Well, this is a blast from the past. I just saw the news from Microsoft's Scott Hanselman and Stacey Haffner: they've officially open-sourced the original 1978 source code for Microsoft 6502 BASIC.

For most folks in tech, this is a cool piece of history. For me, it’s like finding a box of old family photos in the attic. As the former product manager who lived and breathed Visual Basic from its revolutionary 1.0 days all the way through the transition to Visual Studio, this news hits different. This code isn't just a historical artifact; it's the primordial soup from which my career, and the careers of millions of developers, emerged.

BASIC

The Original 'Hello, World'

This is the code that powered legends like the Commodore 64 and the Apple II. It’s the code that taught a generation of us how to program with its iconic simplicity:

 10 PRINT "HELLO GAP"
20 GOTO 10


This tiny 8K marvel, written in 6502 assembly by Bill Gates and Ric Weiland, was licensed to Commodore for a flat fee of $25,000. Twenty-five grand! That investment put Microsoft at the heart of the home computing revolution and set the stage for everything that followed.

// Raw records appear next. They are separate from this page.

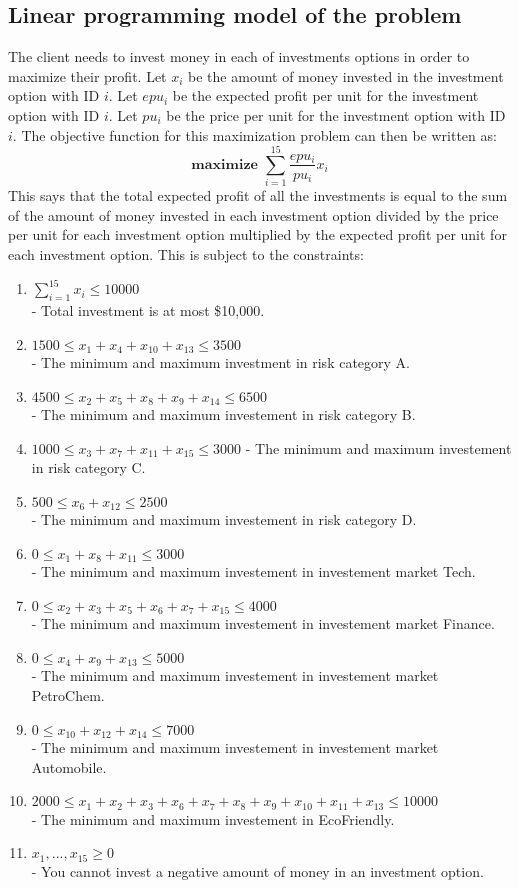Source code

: \documentclass[12pt]{article}
\begin{document}
\subsection*{Linear programming model of the problem}
The client needs to invest money in each of investments options in order to maximize their profit.  Let $x_{i}$ be the amount of money invested in the investment option with ID $i$.  Let $epu_{i}$ be the expected profit per unit for the investment option with ID $i$.  Let $pu_{i}$ be the price per unit for the investment option with ID $i$.  The objective function for this maximization problem can then be written as:
$$
  \textbf{maximize } \sum_{i = 1}^{15} \frac{epu_{i}}{pu_{i}}x_{i}
$$
This says that the total expected profit of all the investments is equal to the sum of the amount of money invested in each investment option divided by the price per unit for each investment option multiplied by the expected profit per unit for each investment option.  This is subject to the constraints:
\begin{enumerate}
\itemsep0em
  \item $\sum_{i = 1}^{15} x_{i} \leq 10000$\\
  - Total investment is at most \$10,000.
  \item $1500 \leq x_{1} + x_{4} + x_{10} + x_{13} \leq 3500$\\
  - The minimum and maximum investment in risk category A.
  \item $4500 \leq x_{2} + x_{5} + x_{8} + x_{9} + x_{14} \leq 6500$\\
  - The minimum and maximum investement in risk category B.
  \item $1000 \leq x_{3} + x_{7} + x_{11} + x_{15} \leq 3000$
  - The minimum and maximum investement in risk category C.
  \item $500 \leq x_{6} + x_{12} \leq 2500$\\
  - The minimum and maximum investement in risk category D.
  \item $0 \leq x_{1} + x_{8} + x_{11} \leq 3000$\\
  - The minimum and maximum investement in investement market Tech.
  \item $0 \leq x_{2} + x_{3} + x_{5} + x_{6} + x_{7} + x_{15} \leq 4000$\\
  - The minimum and maximum investement in investement market Finance.
  \item $0 \leq x_{4} + x_{9} + x_{13} \leq 5000$\\
  - The minimum and maximum investement in investement market PetroChem.
  \item $0 \leq x_{10} + x_{12} + x_{14} \leq 7000$\\
  - The minimum and maximum investement in investement market Automobile.
  \item $2000 \leq x_{1} + x_{2} + x_{3} + x_{6} + x_{7} + x_{8} + x_{9} + x_{10} + x_{11} + x_{13} \leq 10000$\\
  - The minimum and maximum investement in EcoFriendly.
  \item $x_{1},...,x_{15} \geq 0$\\
  - You cannot invest a negative amount of money in an investment option.
\end{enumerate}
\end{document}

The bloodline is direct and undeniable. This 6502 BASIC is the direct ancestor of GW-BASIC, which evolved into QBASIC, which then became the beating heart of the project that consumed a huge chunk of my career: Visual Basic. We spent years building on that foundation of accessibility, trying to keep the spirit of "making programming easy" alive with drag-and-drop forms and an event-driven model. Seeing the original source, with its clever tricks and handwritten comments, feels like looking at the blueprints for your own house.

From 8-bit to AI

It’s funny to look back on that from my desk here at GAP, where I work on our GAPVelocity AI platform. The contrast is staggering. We’ve gone from meticulously counting every byte in an 8K ROM to architecting AI solutions that use models with billions of parameters. The scale of compute is just on a completely different planet.

But the core mission? It's still surprisingly similar.

Back then, the goal was to give someone the power to make a character flash on a screen or calculate a budget. Today, with GAPVelocity AI, the goal is to give businesses the power to understand their data, automate processes, and build smarter products. Whether it’s a GOTO loop in 1978 or an AI code migration in 2025, it all comes down to the same thing: giving people the tools to solve problems and make the machine do something useful and cool.

Hats off to Microsoft for preserving this gem. If you're a developer, do yourself a favor and go browse the source code. It’s a masterclass in efficiency and a beautiful time capsule from the dawn of our industry.